§ **TO DO**
If a line in the data below holds the word "header", copy it.

§ **Pictures paired with source code**
◆ ◆ ◆ ◆ ◆ ◆ ◆

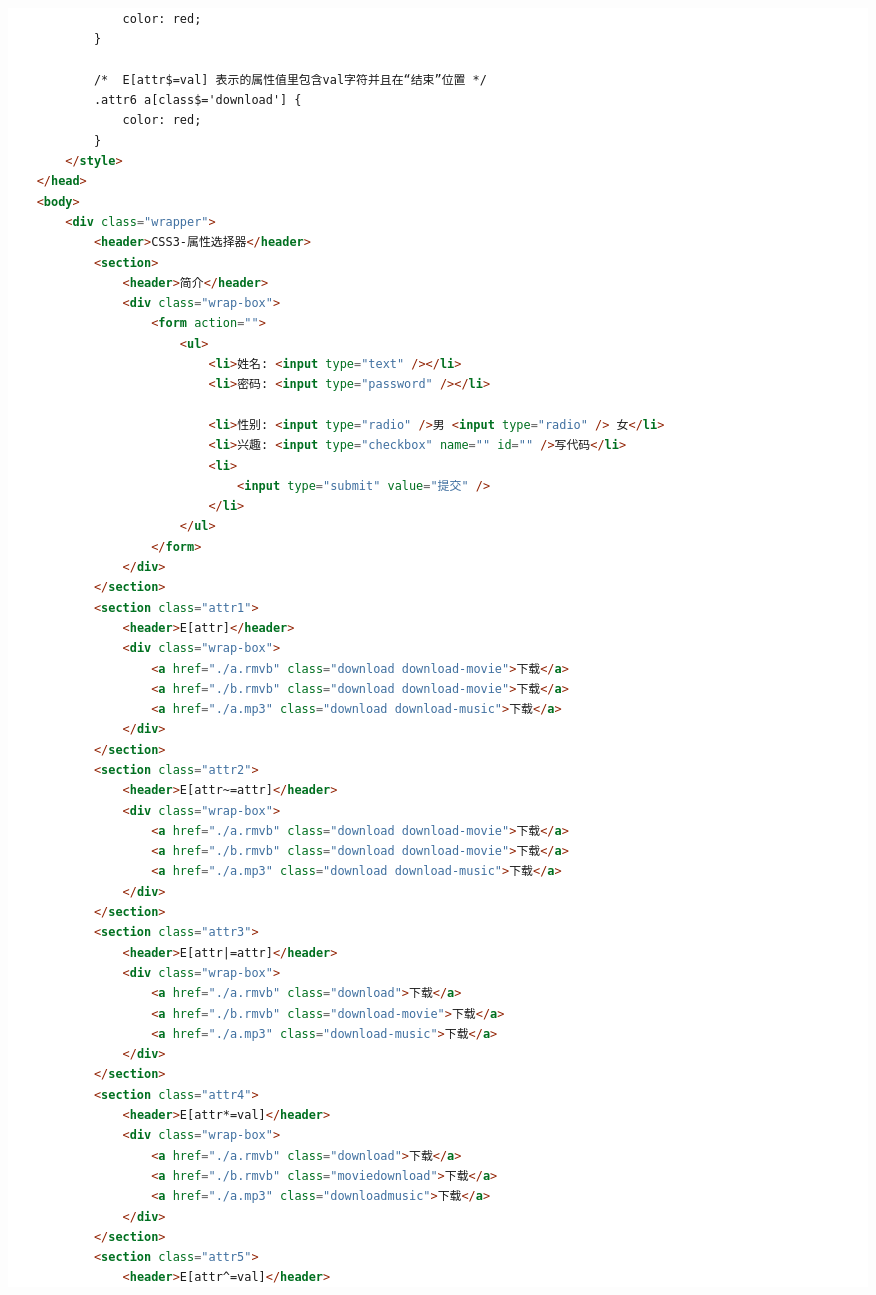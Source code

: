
 ```html
                color: red;
            }

            /*  E[attr$=val] 表示的属性值里包含val字符并且在“结束”位置 */
            .attr6 a[class$='download'] {
                color: red;
            }
        </style>
    </head>
    <body>
        <div class="wrapper">
            <header>CSS3-属性选择器</header>
            <section>
                <header>简介</header>
                <div class="wrap-box">
                    <form action="">
                        <ul>
                            <li>姓名: <input type="text" /></li>
                            <li>密码: <input type="password" /></li>

                            <li>性别: <input type="radio" />男 <input type="radio" /> 女</li>
                            <li>兴趣: <input type="checkbox" name="" id="" />写代码</li>
                            <li>
                                <input type="submit" value="提交" />
                            </li>
                        </ul>
                    </form>
                </div>
            </section>
            <section class="attr1">
                <header>E[attr]</header>
                <div class="wrap-box">
                    <a href="./a.rmvb" class="download download-movie">下载</a>
                    <a href="./b.rmvb" class="download download-movie">下载</a>
                    <a href="./a.mp3" class="download download-music">下载</a>
                </div>
            </section>
            <section class="attr2">
                <header>E[attr~=attr]</header>
                <div class="wrap-box">
                    <a href="./a.rmvb" class="download download-movie">下载</a>
                    <a href="./b.rmvb" class="download download-movie">下载</a>
                    <a href="./a.mp3" class="download download-music">下载</a>
                </div>
            </section>
            <section class="attr3">
                <header>E[attr|=attr]</header>
                <div class="wrap-box">
                    <a href="./a.rmvb" class="download">下载</a>
                    <a href="./b.rmvb" class="download-movie">下载</a>
                    <a href="./a.mp3" class="download-music">下载</a>
                </div>
            </section>
            <section class="attr4">
                <header>E[attr*=val]</header>
                <div class="wrap-box">
                    <a href="./a.rmvb" class="download">下载</a>
                    <a href="./b.rmvb" class="moviedownload">下载</a>
                    <a href="./a.mp3" class="downloadmusic">下载</a>
                </div>
            </section>
            <section class="attr5">
                <header>E[attr^=val]</header>
```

◆ ◆ ◆ ◆ ◆ ◆ ◆

§ **RESPONSE**
            <header>CSS3-属性选择器</header>
                <header>简介</header>
                <header>E[attr]</header>
                <header>E[attr~=attr]</header>
                <header>E[attr|=attr]</header>
                <header>E[attr*=val]</header>
                <header>E[attr^=val]</header>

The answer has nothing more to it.